## Task item
Among the entries below, take the line with "on taxonomy pages" and the line with "action URL**: https://yoa.st/34k", and output them and every line between them exactly, with nothing else.
(Exercise material Opens)
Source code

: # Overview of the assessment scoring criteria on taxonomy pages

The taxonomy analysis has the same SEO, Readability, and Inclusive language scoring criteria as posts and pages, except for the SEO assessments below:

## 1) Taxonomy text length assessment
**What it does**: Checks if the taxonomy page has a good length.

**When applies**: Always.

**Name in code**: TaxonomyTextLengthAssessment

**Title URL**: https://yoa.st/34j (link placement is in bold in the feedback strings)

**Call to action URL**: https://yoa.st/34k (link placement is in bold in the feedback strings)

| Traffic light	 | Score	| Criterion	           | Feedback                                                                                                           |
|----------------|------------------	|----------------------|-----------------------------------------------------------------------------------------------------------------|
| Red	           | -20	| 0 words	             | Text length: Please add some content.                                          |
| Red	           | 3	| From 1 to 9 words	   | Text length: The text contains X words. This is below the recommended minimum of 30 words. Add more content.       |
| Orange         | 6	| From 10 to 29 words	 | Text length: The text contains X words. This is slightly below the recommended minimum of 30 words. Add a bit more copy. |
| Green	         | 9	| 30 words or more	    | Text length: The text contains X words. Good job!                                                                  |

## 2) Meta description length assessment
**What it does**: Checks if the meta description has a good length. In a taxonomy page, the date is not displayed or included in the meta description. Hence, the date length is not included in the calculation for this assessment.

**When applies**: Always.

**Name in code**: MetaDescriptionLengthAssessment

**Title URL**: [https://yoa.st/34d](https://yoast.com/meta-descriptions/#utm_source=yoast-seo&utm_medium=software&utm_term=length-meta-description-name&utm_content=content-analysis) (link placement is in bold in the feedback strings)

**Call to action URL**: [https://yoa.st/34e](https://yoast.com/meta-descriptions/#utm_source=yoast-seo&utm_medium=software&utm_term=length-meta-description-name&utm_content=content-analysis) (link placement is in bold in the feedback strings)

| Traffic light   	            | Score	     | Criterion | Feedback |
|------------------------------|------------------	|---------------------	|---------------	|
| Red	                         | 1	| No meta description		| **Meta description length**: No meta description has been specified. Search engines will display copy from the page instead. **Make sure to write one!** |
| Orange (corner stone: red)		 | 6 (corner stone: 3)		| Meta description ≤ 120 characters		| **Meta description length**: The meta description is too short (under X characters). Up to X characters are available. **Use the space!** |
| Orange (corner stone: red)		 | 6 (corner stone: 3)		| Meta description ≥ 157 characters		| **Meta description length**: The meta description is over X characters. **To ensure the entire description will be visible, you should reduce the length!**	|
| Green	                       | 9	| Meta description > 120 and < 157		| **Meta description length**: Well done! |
(Exercise material Closes)
## Answer to the problem
: # Overview of the assessment scoring criteria on taxonomy pages

The taxonomy analysis has the same SEO, Readability, and Inclusive language scoring criteria as posts and pages, except for the SEO assessments below:

## 1) Taxonomy text length assessment
**What it does**: Checks if the taxonomy page has a good length.

**When applies**: Always.

**Name in code**: TaxonomyTextLengthAssessment

**Title URL**: https://yoa.st/34j (link placement is in bold in the feedback strings)

**Call to action URL**: https://yoa.st/34k (link placement is in bold in the feedback strings)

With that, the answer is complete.